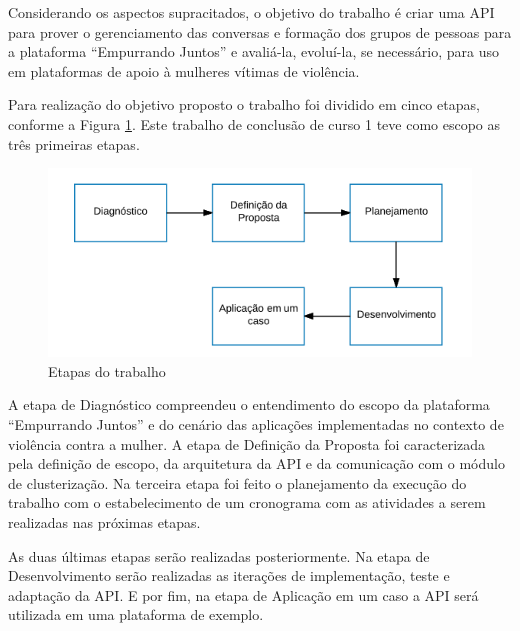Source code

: Considerando os aspectos supracitados, o objetivo do trabalho é criar uma API para prover o gerenciamento das conversas e formação
dos grupos de pessoas para a plataforma ``Empurrando Juntos'' e avaliá-la, evoluí-la, se necessário, para uso 
em plataformas de apoio à mulheres vítimas de violência.



Para realização do objetivo proposto o trabalho foi dividido em cinco etapas, conforme a Figura \ref{fig:etapas_trabalho}. Este trabalho de conclusão de curso 1 
teve como escopo as três primeiras etapas.

\begin{figure}[h!]
\centering
\includegraphics[scale=0.6]{figuras/etapas.png}
\caption{Etapas do trabalho}
\label{fig:etapas_trabalho}
\end{figure}

A etapa de Diagnóstico compreendeu o entendimento do escopo da plataforma ``Empurrando Juntos'' e do cenário das 
aplicações implementadas no contexto de violência contra a mulher. A etapa de Definição da Proposta foi caracterizada pela definição de escopo, 
da arquitetura da API e da comunicação com o módulo de clusterização. Na terceira etapa foi feito o planejamento da execução do trabalho com o estabelecimento
de um cronograma com as atividades a serem realizadas nas próximas etapas. 

As duas últimas etapas serão realizadas posteriormente. Na etapa de Desenvolvimento
serão realizadas as iterações de implementação, teste e adaptação da API. E por fim, na etapa de Aplicação em um caso a API será utilizada em uma plataforma de exemplo.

········

WHAT YOU WILL DO: Every line of the records above where the string "Juntos" is found should be copied.

REPLY TO THE TASK:
dos grupos de pessoas para a plataforma ``Empurrando Juntos'' e avaliá-la, evoluí-la, se necessário, para uso 
A etapa de Diagnóstico compreendeu o entendimento do escopo da plataforma ``Empurrando Juntos'' e do cenário das 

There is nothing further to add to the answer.